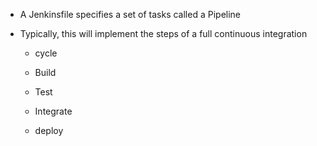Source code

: * A Jenkinsfile specifies a set of tasks called a Pipeline 

* Typically, this will implement the steps of a full continuous integration 
	
	* cycle 
	
	* Build
	 
	* Test
	 
	* Integrate
	 
	* deploy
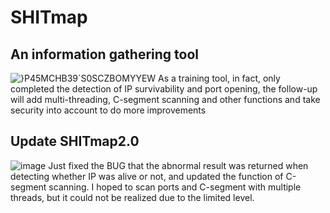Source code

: # SHITmap
## An information gathering tool
![}P45MCHB39`S0SCZBOMYYEW](https://github.com/Ki1laz/SHITmap/assets/105007711/35578bee-c5e7-4c46-be27-28e63bba6f3e)
As a training tool, in fact, only completed the detection of IP survivability and port opening, the follow-up will add multi-threading, C-segment scanning and other functions and take security into account to do more improvements

## Update SHITmap2.0
![image](https://github.com/Ki1laz/SHITmap/assets/105007711/a5039258-b17f-406a-a2c4-9dfb90332225)
Just fixed the BUG that the abnormal result was returned when detecting whether IP was alive or not, and updated the function of C-segment scanning. I hoped to scan ports and C-segment with multiple threads, but it could not be realized due to the limited level.

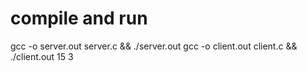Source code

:# compile and run
gcc -o server.out server.c && ./server.out
gcc -o client.out client.c && ./client.out 15 3
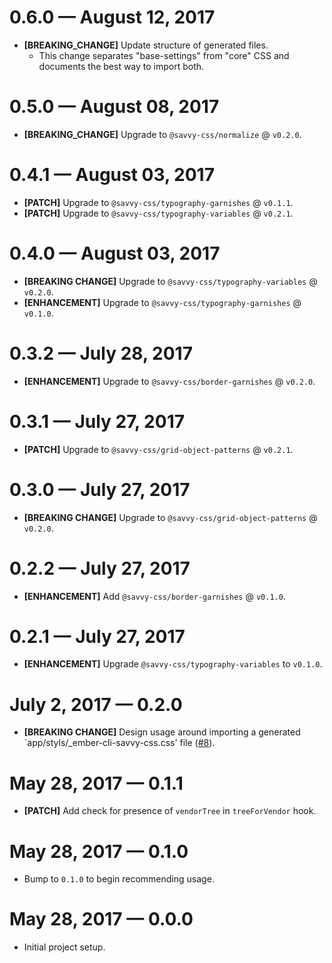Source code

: # 0.6.0 &mdash; August 12, 2017

- **[BREAKING_CHANGE]** Update structure of generated files.
  + This change separates "base-settings" from "core" CSS and documents the best way to import both.


# 0.5.0 &mdash; August 08, 2017

- **[BREAKING_CHANGE]** Upgrade to `@savvy-css/normalize` @ `v0.2.0`.


# 0.4.1 &mdash; August 03, 2017

- **[PATCH]** Upgrade to `@savvy-css/typography-garnishes` @ `v0.1.1`.
- **[PATCH]** Upgrade to `@savvy-css/typography-variables` @ `v0.2.1`.


# 0.4.0 &mdash; August 03, 2017

- **[BREAKING CHANGE]** Upgrade to `@savvy-css/typography-variables` @ `v0.2.0`.
- **[ENHANCEMENT]** Upgrade to `@savvy-css/typography-garnishes` @ `v0.1.0`.


# 0.3.2 &mdash; July 28, 2017

- **[ENHANCEMENT]** Upgrade to `@savvy-css/border-garnishes` @ `v0.2.0`.


# 0.3.1 &mdash; July 27, 2017

- **[PATCH]** Upgrade to `@savvy-css/grid-object-patterns` @ `v0.2.1`.


# 0.3.0 &mdash; July 27, 2017

- **[BREAKING CHANGE]** Upgrade to `@savvy-css/grid-object-patterns` @ `v0.2.0`.


# 0.2.2 &mdash; July 27, 2017

- **[ENHANCEMENT]** Add `@savvy-css/border-garnishes` @ `v0.1.0`.


# 0.2.1 &mdash; July 27, 2017

- **[ENHANCEMENT]** Upgrade `@savvy-css/typography-variables` to `v0.1.0`.


# July 2, 2017 &mdash; 0.2.0

- **[BREAKING CHANGE]** Design usage around importing a generated
`app/styls/_ember-cli-savvy-css.css' file ([#8](https://github.com/savvy-css/ember-savvy-css/pull/8)).


# May 28, 2017 &mdash; 0.1.1

- **[PATCH]** Add check for presence of `vendorTree` in `treeForVendor` hook.


# May 28, 2017 &mdash; 0.1.0

- Bump to `0.1.0` to begin recommending usage.


# May 28, 2017 &mdash; 0.0.0

- Initial project setup.
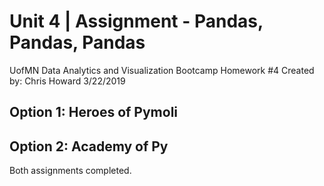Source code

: # Unit 4 | Assignment - Pandas, Pandas, Pandas

UofMN Data Analytics and Visualization Bootcamp
Homework #4
Created by: Chris Howard
3/22/2019

## Option 1: Heroes of Pymoli
## Option 2: Academy of Py

Both assignments completed.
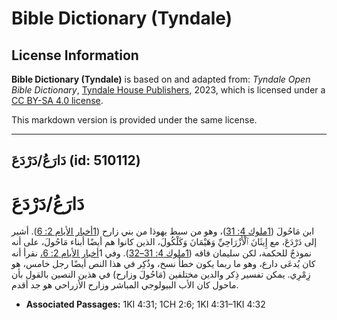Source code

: # Bible Dictionary (Tyndale)

## License Information

**Bible Dictionary (Tyndale)** is based on and adapted from: _Tyndale Open Bible Dictionary_, [Tyndale House Publishers](https://tyndaleopenresources.com/), 2023, which is licensed under a [CC BY-SA 4.0 license](https://creativecommons.org/licenses/by-sa/4.0/legalcode.en).

This markdown version is provided under the same license.



--------------------------------

## دَارَعُ/دَرْدَعَ (id: 510112)

دَارَعُ/دَرْدَعَ
================

ابن مَاحُولَ ([1ملوك 4: 31](https://ref.ly/1Kgs4:31))، وهو من سبط يهوذا من بني زارح ([1أخبار الأيام 2: 6](https://ref.ly/1Chr2:6)). أشير إلى دَرْدَعَ، مع إِيثَانَ ٱلْأَزْرَاحِيِّ وَهَيْمَانَ وَكَلْكُولَ، الذين كانوا هم أيضًا أبناء مَاحُولَ، على أنه نموذجٌ للحكمة، لكن سليمان فاقه ([1ملوك 4: 31–32](https://ref.ly/1Kgs4:31-1Kgs4:32)). وفي 1[أخبار الأيام 2: 6،](https://ref.ly/1Chr2:6) نقرأ أنه كان يُدعَى دارع، وهو ما ربما يكون خطأ نسخ، وذُكِر في هذا النص أيضًا رجل خامس، هو زِمْرِي. يمكن تفسير ذِكر والدين مختلفين (مَاحُولَ وزارح) في هذين النصين بالقول بأن ماحول كان الأب البيولوجي المباشر وزارح الأزراحي هو جد أقدم.

* **Associated Passages:** 1KI 4:31; 1CH 2:6; 1KI 4:31–1KI 4:32

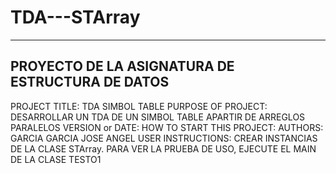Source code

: # TDA---STArray
------------------------------------------------------------------------
PROYECTO DE LA ASIGNATURA DE ESTRUCTURA DE DATOS
------------------------------------------------------------------------

PROJECT TITLE: TDA SIMBOL TABLE
PURPOSE OF PROJECT: DESARROLLAR UN TDA DE UN SIMBOL TABLE APARTIR DE ARREGLOS PARALELOS
VERSION or DATE: 
HOW TO START THIS PROJECT:
AUTHORS: GARCIA GARCIA JOSE ANGEL
USER INSTRUCTIONS: CREAR INSTANCIAS DE LA CLASE STArray.
                   PARA VER LA PRUEBA DE USO, EJECUTE EL MAIN DE LA CLASE TESTO1
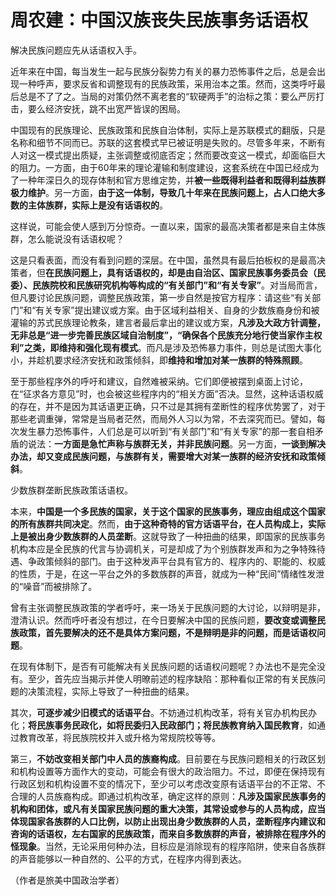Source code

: # 周农建：中国汉族丧失民族事务话语权

解决民族问题应先从话语权入手。

近年来在中国，每当发生一起与民族分裂势力有关的暴力恐怖事件之后，总是会出现一种呼声，要求反省和调整现有的民族政策，采用治本之策。然而，这类呼吁最后总是不了了之。当局的对策仍然不离老套的“软硬两手”的治标之策：要么严厉打击，要么经济安抚，跳不出宽严皆误的困局。

中国现有的民族理论、民族政策和民族自治体制，实际上是苏联模式的翻版，只是名称和细节不同而已。苏联的这套模式早已被证明是失败的。尽管多年来，不断有人对这一模式提出质疑，主张调整或彻底否定；然而要改变这一模式，却面临巨大的阻力。一方面，由于60年来的理论灌输和制度建设，这套系统在中国已经成为了一种年深日久的现存体制和官方思维定势，并**被一些既得利益者和既得利益族群极力维护**。另一方面，**由于这一体制，导致几十年来在民族问题上，占人口绝大多数的主体族群，实际上是没有话语权的**。

这样说，可能会使人感到万分惊奇。一直以来，国家的最高决策者都是来自主体族群，怎么能说没有话语权呢？

这是只看表面，而没有看到问题的深层。在中国，虽然具有最后拍板权的是最高决策者，但**在民族问题上，具有话语权的，却是由自治区、国家民族事务委员会（民委）、民族院校和民族研究机构等构成的“有关部门”和“有关专家”**。对当局而言，但凡要讨论民族问题，调整民族政策，第一步自然是按官方程序：请这些“有关部门”和“有关专家”提出建议或方案。由于区域利益相关、自身的少数族裔身份和被灌输的苏式民族理论教条，建言者最后拿出的建议或方案，**凡涉及大政方针调整，无非总是“进一步完善民族区域自治制度”，“确保各个民族充分地行使当家作主权利”之类，即维持和强化现有模式**。而凡是涉及恐怖暴力事件，则总是试图大事化小，并趁机要求经济安抚和政策倾斜，即**维持和增加对某一族群的特殊照顾**。

至于那些程序外的呼吁和建议，自然难被采纳。它们即便被摆到桌面上讨论，在“征求各方意见”时，也会被这些程序内的“相关方面”否决。显然，这种话语权威的存在，并不是因为其话语更正确，只不过是其拥有垄断性的程序优势罢了，对于那些老调重弹，常常是当局者茫然，而局外人习以为常，不去深究而已。譬如，每次发生暴力恐怖事件，人们总是可以听到“有关部门”和“有关专家”的那一套自相矛盾的说法：**一方面是急忙声称与族群无关，并非民族问题**。另一方面，**一谈到解决办法，却又变成民族问题，与族群有关，需要增大对某一族群的经济安抚和政策倾斜**。

少数族群垄断民族政策话语权。

本来，**中国是一个多民族的国家，关于这个国家的民族事务，理应由组成这个国家的所有族群共同决定**。然而，**由于这种奇特的官方话语平台，在人员构成上，实际上是被出身少数族群的人员垄断**。这就导致了一种扭曲的结果，即国家的民族事务机构本应是全民族的代言与协调机关，可是却成了为个别族群发声和为之争特殊待遇、争政策倾斜的部门。由于这种发声平台具有官方的、程序内的、职能的、权威的性质，于是，在这一平台之外的多数族群的声音，就成为一种“民间”情绪性发泄的“噪音”而被排除了。

曾有主张调整民族政策的学者呼吁，来一场关于民族问题的大讨论，以辩明是非，澄清认识。然而呼吁者没有想过，在今日要解决中国的民族问题，**要改变或调整民族政策，首先要解决的还不是具体方案问题，不是辩明是非的问题，而是话语权问题**。

在现有体制下，是否有可能解决有关民族问题的话语权问题呢？办法也不是完全没有。至少，首先应当揭示并使人明暸前述的程序缺陷：那种看似正常的有关民族问题的决策流程，实际上导致了一种扭曲的结果。

其次，**可逐步减少旧模式的话语平台**。不妨通过机构改革，将有关官办机构民办化；**将民族事务民政化，如将民委归入民政部门；将民族教育纳入国民教育**，如通过教育改革，将民族院校并入或升格为常规院校等等。

第三，**不妨改变相关部门中人员的族裔构成**。目前要在与民族问题相关的行政区划和机构设置等方面作大的变动，可能会有很大的政治阻力。不过，即便在保持现有行政区划和机构设置不变的情况下，至少可以考虑改变原有话语平台的不正常、不合理的人员族裔构成。即通过机构改革，确定这样的原则：**凡涉及国家民族事务的机构和团体，或凡有关国家民族问题的重大决策，其常设或参与的人员构成，应当体现国家各族群的人口比例，以防止出现出身少数族群的人员，垄断程序内建议和咨询的话语权，左右国家的民族政策，而来自多数族群的声音，被排除在程序外的怪现象**。当然，无论采用何种办法，目标应是消除现有的程序陷阱，使来自各族群的声音能够以一种自然的、公平的方式，在程序内得到表达。

（作者是旅美中国政治学者）​​​​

____________________

TASK OBJECTIVE: Say only the number of lines above holding "TABLE".

COMPLETED TASK: 2